While this review discovered no other benefits from multivitamin use, the study authors remind us that there is low-level evidence, in the form of an observational study, that there may be a lower breast cancer recurrence risk among breast cancer survivors using multivitamins.
COcoa Supplement and Multivitamin Outcomes Study (COSMOS) study
A 2022 study of over 21,000 older Americans showed that a daily multivitamin and cocoa extract supplement did not lower the incidence of invasive cancer compared with a placebo. Here are the specific findings:
- No effect of multivitamin use on breast cancer incidence
- No effect of multivitamin use on colorectal cancer incidence
- A protective effect of a daily multivitamin on lung cancer incidence (a drop of over one-third; hazard ratio 0.6)
- – No effect on cardiovascular disease
- No effect on all-cause mortality
The study raised no safety concerns.
Multivitamins — My take
My views harmonize with those of the US Preventative Services Task Force and the US Institutes of Health (NIH) consensus statement: If you are healthy and have adequate dietary intake (and no risk factors for inadequate vitamin status as discussed above), there is no need for multivitamins, given insufficient evidence of their benefits (I concede that the lung cancer risk reduction needs more attention).

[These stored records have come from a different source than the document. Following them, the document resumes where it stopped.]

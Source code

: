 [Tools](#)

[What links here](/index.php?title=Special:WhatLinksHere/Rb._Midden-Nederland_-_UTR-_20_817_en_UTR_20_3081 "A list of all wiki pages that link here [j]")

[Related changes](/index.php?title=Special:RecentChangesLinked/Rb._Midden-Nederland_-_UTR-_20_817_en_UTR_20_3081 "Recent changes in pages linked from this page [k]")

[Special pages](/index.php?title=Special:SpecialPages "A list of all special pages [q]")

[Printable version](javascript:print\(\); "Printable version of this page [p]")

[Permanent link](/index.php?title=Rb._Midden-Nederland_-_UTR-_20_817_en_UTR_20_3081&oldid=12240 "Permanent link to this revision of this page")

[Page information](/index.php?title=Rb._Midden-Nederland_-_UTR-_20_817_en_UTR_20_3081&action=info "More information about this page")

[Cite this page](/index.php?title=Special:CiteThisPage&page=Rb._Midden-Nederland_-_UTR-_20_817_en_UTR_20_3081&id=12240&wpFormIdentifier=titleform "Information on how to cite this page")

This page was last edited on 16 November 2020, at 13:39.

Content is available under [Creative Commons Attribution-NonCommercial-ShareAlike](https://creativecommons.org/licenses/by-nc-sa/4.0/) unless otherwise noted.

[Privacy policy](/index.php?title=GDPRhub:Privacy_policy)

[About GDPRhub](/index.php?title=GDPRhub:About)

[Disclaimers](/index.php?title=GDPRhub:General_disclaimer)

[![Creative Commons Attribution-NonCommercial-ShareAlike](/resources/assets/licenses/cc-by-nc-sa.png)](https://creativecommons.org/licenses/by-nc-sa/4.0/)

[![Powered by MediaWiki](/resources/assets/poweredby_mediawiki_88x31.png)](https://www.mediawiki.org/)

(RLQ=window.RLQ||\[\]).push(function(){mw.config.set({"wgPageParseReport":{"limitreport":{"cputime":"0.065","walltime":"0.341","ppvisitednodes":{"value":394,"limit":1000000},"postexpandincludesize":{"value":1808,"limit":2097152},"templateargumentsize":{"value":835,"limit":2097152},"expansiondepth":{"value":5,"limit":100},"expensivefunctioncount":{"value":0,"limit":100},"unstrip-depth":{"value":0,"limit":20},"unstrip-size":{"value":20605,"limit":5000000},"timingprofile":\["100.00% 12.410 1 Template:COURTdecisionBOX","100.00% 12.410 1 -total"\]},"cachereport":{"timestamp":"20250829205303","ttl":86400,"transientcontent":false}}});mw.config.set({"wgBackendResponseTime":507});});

Still, many feel more comfortable taking a multivitamin, and the studies seem to raise no safety signals for most. While some advocate for avoiding multivitamins, multivitamins are not unreasonable for most.
Please remember that the federal government does not regulate supplements (such as vitamins, minerals, and herbs) to assure safety and effectiveness in the United States.
Fortunately, the individual components of multivitamins are safe for most adults. Vitamin E doses are typically well below levels thought to increase early mortality rates, and beta-carotene doses are lower than those linked to lung cancer. The folic acid doses are below that thought to increase cancer risk. Avoid vitamin formulations that have several times the Recommended Daily Allowance (RDA) of vitamin B12.
Also, some individuals may suffer harm from ordinary doses of vitamin A, with the vitamin associated in some observational studies with osteopenia and fractures. If you are at higher risk for osteopenia or osteoporosis, please consider avoiding supplements with vitamin A. And if you take high doses of it (say 10,000 units or more daily), you may increase the risk of harming a fetus (congenital abnormalities). The risk is nearly five times higher for those consuming 10,000 units daily compared with 5.000.
Thank you for joining me in this brief look at multivitamins and health. Do you take a multivitamin? If yes, what motivates you to do so?